VortexNet: Neural Computing through Fluid Dynamics

This repository contains toy implementations of the concepts introduced in VortexNet: Neural Computing through Fluid Dynamics. The code demonstrates how PDE-inspired "vortex" updates can be inserted into standard autoencoders.

Note: These are educational prototypes, not optimized or physically precise fluid solvers.

Contents

  • src/vortexnet/mnist.py: public MNIST autoencoder facade and CLI entry point.
  • src/vortexnet/mnist_model.py, src/vortexnet/mnist_data.py, src/vortexnet/mnist_viz.py, and src/vortexnet/mnist_training.py: MNIST model layers, data loading, reconstruction helpers, and the training runner.
  • src/vortexnet/image.py: public RGB image autoencoder facade and CLI entry point.
  • src/vortexnet/image_model.py, src/vortexnet/image_data.py, src/vortexnet/image_viz.py, and src/vortexnet/image_training.py: image model layers, data loading, visualization/evaluation helpers, and the training runner.
  • src/vortexnet/operators.py: reusable fixed PDE, learned stencil, residual conv, and compact spectral/FNO-style operator blocks.
  • src/vortexnet/experiments.py: shared experiment variant definitions, device setup, summary statistics, and CSV helpers.
  • src/vortexnet/dynamics.py: synthetic heat, wave, advection-diffusion, Burgers-style transport, reaction-diffusion, and vorticity next-state datasets for testing operator blocks on actual spatial dynamics.
  • src/vortexnet/pdebench.py: local PDEBench-style HDF5 sequence dataset adapter.
  • src/vortexnet/pdebench_catalog.py: PDEBench catalog filtering, guarded download, file-size lookup, and MD5 verification helpers.
  • vortexnet_mnist.py and vortexnet_image.py: local compatibility wrappers for direct script execution; installed commands are vortexnet-mnist and vortexnet-image.
  • config_image.yaml: longer custom-image training config.
  • config_image_smoke.yaml: tiny custom-image smoke config.

Experiment Reports

Dated experiment writeups and result tables live in docs/experiments/. The current real-dataset report is 2026-04-24-pdebench-shallow-water.md.

Setup With uv

Install dependencies into a local uv-managed environment:

uv sync

The pyproject.toml pins PyTorch and TorchVision to the PyTorch CUDA 13.0 wheel index on Windows/Linux. If you need CPU-only or a different CUDA wheel family, change the tool.uv.sources and tool.uv.index entries in pyproject.toml.

Check the environment:

uv run python -c "import torch; print(torch.__version__, torch.cuda.is_available(), torch.version.cuda)"
uv run pytest

On locked-down Windows workspaces, pytest cache writes can be flaky; this repo disables pytest's cache provider in pyproject.toml. If uv run ... reports an access error under AppData\Local\uv\cache, use uv --no-cache run ... or refresh the environment with uv sync --no-cache --link-mode=copy.

Useful uv commands:

uv lock      # update uv.lock after dependency changes
uv sync      # create/update .venv from pyproject.toml and uv.lock
uv run ...   # run commands inside the managed environment
uv tree      # inspect the resolved dependency tree

Reproduce A Small MNIST Run

MNIST downloads automatically into data/.

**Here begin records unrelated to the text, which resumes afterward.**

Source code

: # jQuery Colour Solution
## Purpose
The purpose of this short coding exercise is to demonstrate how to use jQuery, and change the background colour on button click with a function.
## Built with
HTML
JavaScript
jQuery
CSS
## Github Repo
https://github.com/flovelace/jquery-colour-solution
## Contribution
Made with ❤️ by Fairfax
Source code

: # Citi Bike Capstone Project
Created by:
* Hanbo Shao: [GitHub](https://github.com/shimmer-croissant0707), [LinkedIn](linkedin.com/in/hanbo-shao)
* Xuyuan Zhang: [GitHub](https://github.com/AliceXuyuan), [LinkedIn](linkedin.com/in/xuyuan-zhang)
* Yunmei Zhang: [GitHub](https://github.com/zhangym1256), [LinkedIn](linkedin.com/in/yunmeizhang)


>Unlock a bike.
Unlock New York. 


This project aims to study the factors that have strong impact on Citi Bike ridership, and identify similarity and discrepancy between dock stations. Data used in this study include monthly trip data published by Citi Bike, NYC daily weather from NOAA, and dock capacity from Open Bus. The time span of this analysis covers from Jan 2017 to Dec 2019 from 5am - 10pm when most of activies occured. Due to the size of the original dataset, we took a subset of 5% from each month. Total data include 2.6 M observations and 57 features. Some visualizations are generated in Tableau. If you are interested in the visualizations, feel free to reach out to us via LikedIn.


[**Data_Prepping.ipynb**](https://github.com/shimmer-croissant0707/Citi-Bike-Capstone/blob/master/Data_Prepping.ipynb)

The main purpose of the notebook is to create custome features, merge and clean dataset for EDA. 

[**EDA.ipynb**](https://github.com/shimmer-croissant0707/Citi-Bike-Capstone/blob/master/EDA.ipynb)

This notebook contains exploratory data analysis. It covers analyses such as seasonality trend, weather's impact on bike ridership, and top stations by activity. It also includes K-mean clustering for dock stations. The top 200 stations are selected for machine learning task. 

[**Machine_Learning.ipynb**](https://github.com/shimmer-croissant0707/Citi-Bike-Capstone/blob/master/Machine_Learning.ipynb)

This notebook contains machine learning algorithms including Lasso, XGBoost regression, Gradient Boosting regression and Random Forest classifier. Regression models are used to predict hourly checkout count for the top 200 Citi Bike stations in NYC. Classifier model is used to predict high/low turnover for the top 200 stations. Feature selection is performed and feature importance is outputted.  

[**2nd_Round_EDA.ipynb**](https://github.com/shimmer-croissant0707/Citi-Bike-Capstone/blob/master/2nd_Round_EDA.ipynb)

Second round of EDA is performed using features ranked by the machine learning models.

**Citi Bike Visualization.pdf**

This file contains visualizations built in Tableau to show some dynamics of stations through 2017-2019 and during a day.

uv run vortexnet-mnist --epochs 1 --batch_size 64 --pde_padding_mode constant --max_train_batches 10 --max_test_batches 5 --no_show

For the original short demo:

uv run vortexnet-mnist --epochs 5 --batch_size 64 --no_show

Outputs are written to outputs/mnist/.

Reproduce A Custom Image Smoke Run

Place JPEG or PNG images in my_data/, then run:

uv run vortexnet-image --config config_image_smoke.yaml --skip_tsne --skip_onnx --no_show

For a longer run:

uv run vortexnet-image --config config_image.yaml --no_show

Outputs are written to the configured data.output_dir.

What To Improve Next

  • Add a real train/validation split instead of validating on the training loader.
  • Track PSNR/SSIM in addition to MSE reconstruction loss.
  • Run ablations against a same-size plain convolutional autoencoder.
  • Keep PDE padding set to constant unless periodic boundaries are semantically required; it uses native convolution padding and avoids explicit circular padding.
  • Implement true loss-gradient adaptive damping instead of the current activation magnitude fallback used during ordinary forward passes.
  • Evaluate on a task where PDE-style recurrence has a plausible advantage, such as video, time series, or long spatial context, not just static reconstruction.

Dynamics Benchmarks

Static reconstruction is a weak test for PDE-inspired blocks. Use the dynamics benchmark to train next-state predictors on generated fields:

uv run python scripts/compare_dynamics_variants.py --task heat --device cuda
uv run python scripts/compare_dynamics_variants.py --task wave --device cuda
uv run python scripts/compare_dynamics_variants.py --task advection_diffusion --device cuda
uv run python scripts/compare_dynamics_variants.py --task burgers2d --device cuda
uv run python scripts/compare_dynamics_variants.py --task reaction_diffusion --rollout-steps 32 --device cuda
uv run python scripts/compare_dynamics_variants.py --task vorticity --rollout-steps 16 --device cuda

For a more reliable comparison, run multiple seeds, autoregressive evaluation, and optional rollout loss during training:

uv run python scripts/compare_dynamics_variants.py --task vorticity --rollout-steps 16 --autoregressive-steps 3 --train-rollout-steps 2 --seeds 42 43 --device cuda

--train-rollout-steps 2 trains on two autoregressive model steps instead of only one target step. This is slower, but it directly optimizes the failure mode that appears during repeated rollout. Use --detach-train-rollout to avoid backpropagating through previous predicted states.

The benchmark compares:

  • plain: shared conv predictor with no operator block.
  • fixed_pde: fixed finite-difference update with learnable channel diffusion.
  • learned_stencil: depthwise learned local stencil plus channel mixing.
  • conv_residual: conventional residual convolution baseline.
  • spectral: compact FNO-style Fourier operator.
  • hybrid_spectral: local residual convolution plus spectral/FNO-style global mixing.
  • unet_small: small U-Net baseline.
  • fno_small: compact FNO-style full-model baseline.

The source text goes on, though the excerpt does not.